His music - literate and propulsive - has left footprints in new wave, power pop, pub rock and even glam rock. Today, his palette includes rootsy Americana sounds, and he's riding a series of successful CDs put out by Bloodshot Records, a leading independent alt-country label in Chicago.

Parker, who headlines Twangfest's Friday night show this week, is now 56 and still playing soccer, albeit indoors and in an over-30 league. And although he's made what he calls an idle threat to give up touring with a band, he has yet to follow through, mixing up band tours with solo work and rarely doing the same show twice.

Luckily, he says, the songs hold up in either setting.

"Playing solo, there's a different energy," he said recently by phone from his home in the Catskills in upstate New York, where he's lived since the late '80s. "I have more scope, more range in my singing. But I'm not exactly a relaxed performer so, even solo, it's pretty hard core.

"I went from being a complete unknown to working with this crack band (the Rumour) to being a critical success overnight. I didn't do all that dues paying. And I've been doing the solo thing now since '89, learning the craft, playing under strange conditions, down in the trenches."

At Twangfest, fans will get a real treat: Parker both solo and with a rocking band. The power pop Figgs, who have recorded and toured with Parker occasionally over the years, are the Saturday night headliners and will back up Parker for part of his Friday set.
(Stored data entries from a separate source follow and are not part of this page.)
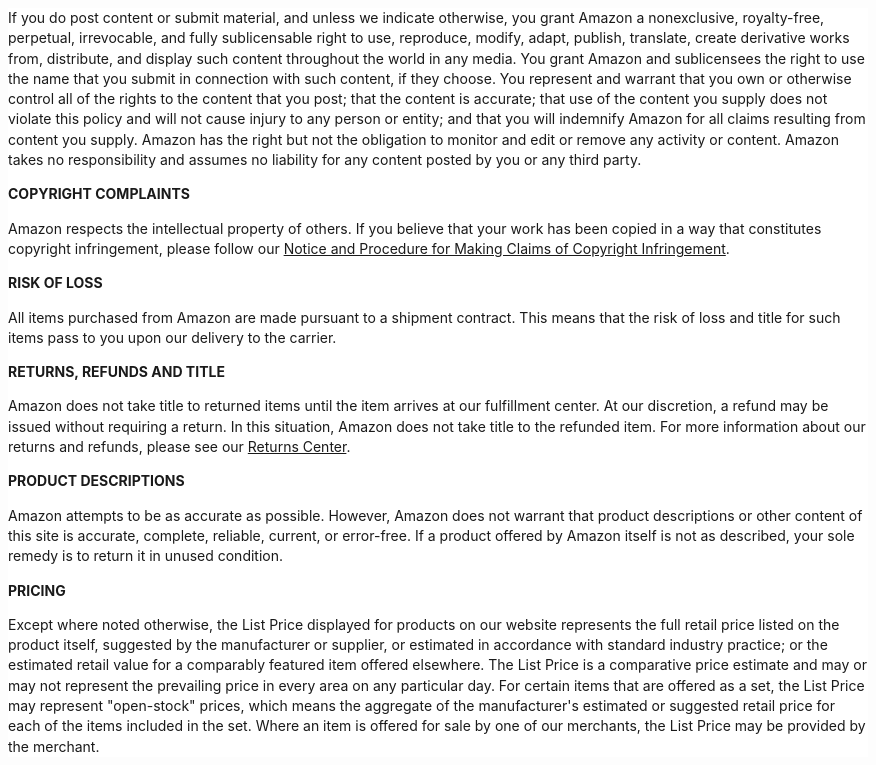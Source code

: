 

If you do post content or submit material, and unless we indicate otherwise, you grant Amazon a nonexclusive, royalty-free, perpetual, irrevocable, and fully sublicensable right to use, reproduce, modify, adapt, publish, translate, create derivative works from, distribute, and display such content throughout the world in any media. You grant Amazon and sublicensees the right to use the name that you submit in connection with such content, if they choose. You represent and warrant that you own or otherwise control all of the rights to the content that you post; that the content is accurate; that use of the content you supply does not violate this policy and will not cause injury to any person or entity; and that you will indemnify Amazon for all claims resulting from content you supply. Amazon has the right but not the obligation to monitor and edit or remove any activity or content. Amazon takes no responsibility and assumes no liability for any content posted by you or any third party.



**COPYRIGHT COMPLAINTS**



Amazon respects the intellectual property of others. If you believe that your work has been copied in a way that constitutes copyright infringement, please follow our [Notice and Procedure for Making Claims of Copyright Infringement](#copyright).



**RISK OF LOSS**



All items purchased from Amazon are made pursuant to a shipment contract. This means that the risk of loss and title for such items pass to you upon our delivery to the carrier.



**RETURNS, REFUNDS AND TITLE**



Amazon does not take title to returned items until the item arrives at our fulfillment center. At our discretion, a refund may be issued without requiring a return. In this situation, Amazon does not take title to the refunded item. For more information about our returns and refunds, please see our [Returns Center](http://www.amazon.com/returns).



**PRODUCT DESCRIPTIONS**



Amazon attempts to be as accurate as possible. However, Amazon does not warrant that product descriptions or other content of this site is accurate, complete, reliable, current, or error-free. If a product offered by Amazon itself is not as described, your sole remedy is to return it in unused condition.



**PRICING**



Except where noted otherwise, the List Price displayed for products on our website represents the full retail price listed on the product itself, suggested by the manufacturer or supplier, or estimated in accordance with standard industry practice; or the estimated retail value for a comparably featured item offered elsewhere. The List Price is a comparative price estimate and may or may not represent the prevailing price in every area on any particular day. For certain items that are offered as a set, the List Price may represent "open-stock" prices, which means the aggregate of the manufacturer's estimated or suggested retail price for each of the items included in the set. Where an item is offered for sale by one of our merchants, the List Price may be provided by the merchant.
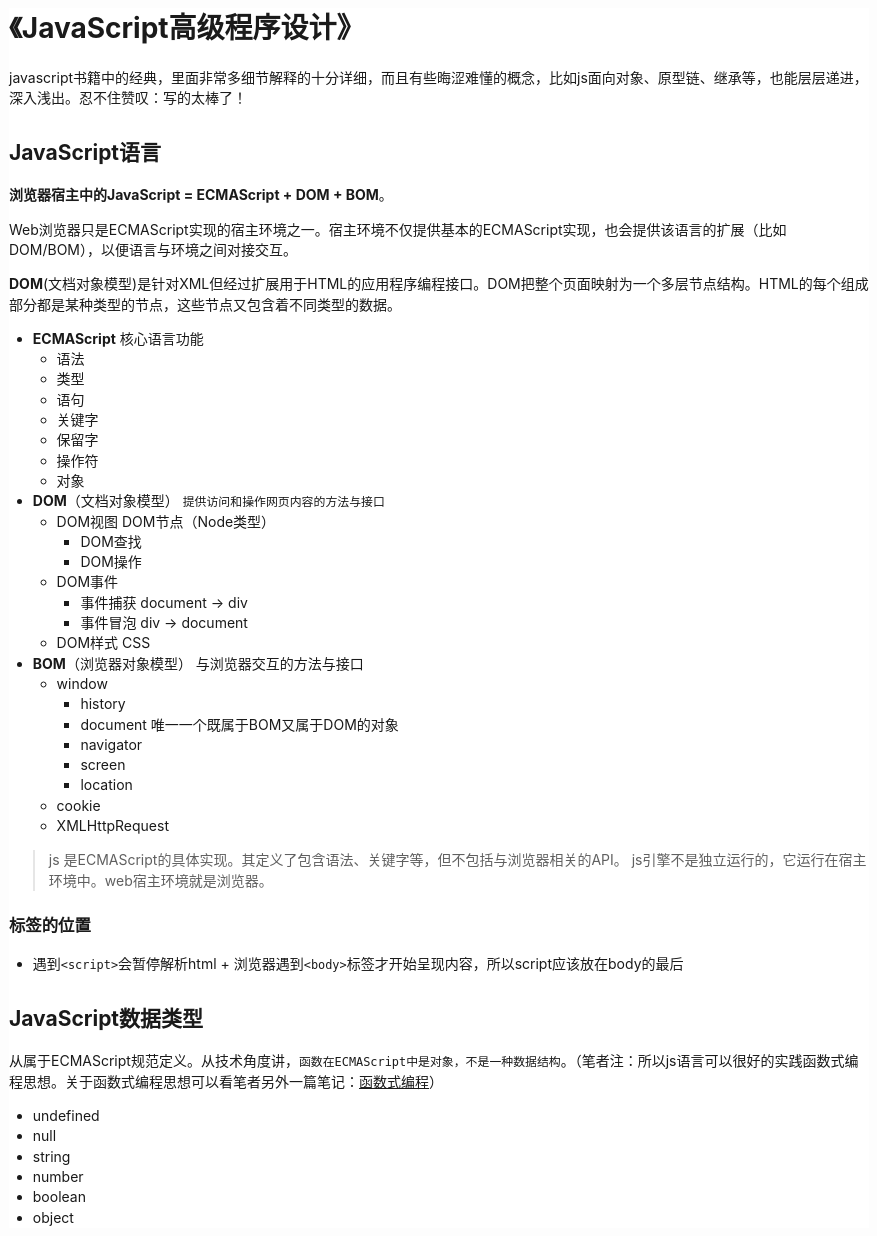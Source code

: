 # 《JavaScript高级程序设计》

javascript书籍中的经典，里面非常多细节解释的十分详细，而且有些晦涩难懂的概念，比如js面向对象、原型链、继承等，也能层层递进，深入浅出。忍不住赞叹：写的太棒了！

## JavaScript语言

**浏览器宿主中的JavaScript = ECMAScript + DOM + BOM**。

Web浏览器只是ECMAScript实现的宿主环境之一。宿主环境不仅提供基本的ECMAScript实现，也会提供该语言的扩展（比如DOM/BOM），以便语言与环境之间对接交互。

**DOM**(文档对象模型)是针对XML但经过扩展用于HTML的应用程序编程接口。DOM把整个页面映射为一个多层节点结构。HTML的每个组成部分都是某种类型的节点，这些节点又包含着不同类型的数据。

* **ECMAScript** 核心语言功能
    * 语法
    * 类型
    * 语句
    * 关键字
    * 保留字
    * 操作符
    * 对象
* **DOM**（文档对象模型） `提供访问和操作网页内容的方法与接口`
    * DOM视图 DOM节点（Node类型）
        * DOM查找
        * DOM操作
    * DOM事件
        * 事件捕获 document -> div
        * 事件冒泡 div -> document
    * DOM样式 CSS
* **BOM**（浏览器对象模型） 与浏览器交互的方法与接口
    * window
        * history
        * document 唯一一个既属于BOM又属于DOM的对象
        * navigator
        * screen
        * location
    * cookie
    * XMLHttpRequest
> js 是ECMAScript的具体实现。其定义了包含语法、关键字等，但不包括与浏览器相关的API。
> js引擎不是独立运行的，它运行在宿主环境中。web宿主环境就是浏览器。

### 标签的位置

* 遇到`<script>`会暂停解析html + 浏览器遇到`<body>`标签才开始呈现内容，所以script应该放在body的最后

## JavaScript数据类型

从属于ECMAScript规范定义。从技术角度讲，`函数在ECMAScript中是对象，不是一种数据结构`。（笔者注：所以js语言可以很好的实践函数式编程思想。关于函数式编程思想可以看笔者另外一篇笔记：[函数式编程](../react/function-program.md)）

* undefined
* null
* string
* number
* boolean
* object
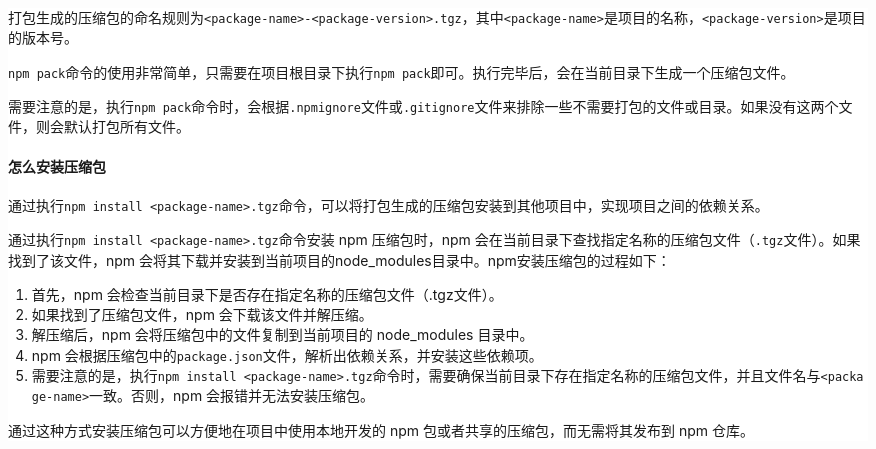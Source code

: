 打包生成的压缩包的命名规则为`<package-name>-<package-version>.tgz`，其中`<package-name>`是项目的名称，`<package-version>`是项目的版本号。

`npm pack`命令的使用非常简单，只需要在项目根目录下执行`npm pack`即可。执行完毕后，会在当前目录下生成一个压缩包文件。

需要注意的是，执行`npm pack`命令时，会根据`.npmignore`文件或`.gitignore`文件来排除一些不需要打包的文件或目录。如果没有这两个文件，则会默认打包所有文件。

#### 怎么安装压缩包
通过执行`npm install <package-name>.tgz`命令，可以将打包生成的压缩包安装到其他项目中，实现项目之间的依赖关系。

通过执行`npm install <package-name>.tgz`命令安装 npm 压缩包时，npm 会在当前目录下查找指定名称的压缩包文件（`.tgz`文件）。如果找到了该文件，npm 会将其下载并安装到当前项目的node_modules目录中。npm安装压缩包的过程如下：
1. 首先，npm 会检查当前目录下是否存在指定名称的压缩包文件（.tgz文件）。
2. 如果找到了压缩包文件，npm 会下载该文件并解压缩。
3. 解压缩后，npm 会将压缩包中的文件复制到当前项目的 node_modules 目录中。
4. npm 会根据压缩包中的`package.json`文件，解析出依赖关系，并安装这些依赖项。
5. 需要注意的是，执行`npm install <package-name>.tgz`命令时，需要确保当前目录下存在指定名称的压缩包文件，并且文件名与`<package-name>`一致。否则，npm 会报错并无法安装压缩包。

通过这种方式安装压缩包可以方便地在项目中使用本地开发的 npm 包或者共享的压缩包，而无需将其发布到 npm 仓库。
"I have no idea what I'm going to do in St. Louis yet," says Parker, whose shows can range from retrospectives to a sample of one song per record to re-creations of just one of his 20-odd studio albums. "I think maybe I'll focus on old favorites and mix in some new ones. Me and the Figgs have already done one of the new songs, 'I Discovered America,' cold onstage at South by Southwest (in March) and it was great."

That song comes from his latest Bloodshot CD, "Don't Tell Columbus" (get it?), an acoustic-based but still rocking Dylan-esque cycle of songs at once humourous ("Ambiguous"), autobiographical ("America") and political (the slashing, spare-no-political-party "Stick to the Plan").

"Some people take a surface view of what I do and say it's all the same, but the variety is tremendous," says Parker, who has alternated albums like "Columbus" with electric rockers such as the previous "Songs of No Consequence."

"Without me going Brazilian or classical or jazz, there's a huge variety."

Now happily established with Bloodshot after years with various major labels, Parker is tentatively dealing with the digital era via his website blog and some online-only single and live releases. But don't expect a virtual Parker, 24/7.

"I just read about this guy you never heard of who writes a song a week and puts them online, and he sells more than me," Parker laughs in amazement. "I don't know if I could go virtual all the way. If I'm on a computer for six minutes, I tend to fall asleep. I like to be involved with the website and to answer (fan) questions, but I still like having a record label. They can still reach more people and do things I can't do."

Parker has been through and seen so many changes, from new wave to grunge and hip-hop, from major label tyranny to the rise of independents - did he expect any of it?

"No, I didn't see anything coming," he laughs. "I didn't think I'd be around for more than three albums, anyway."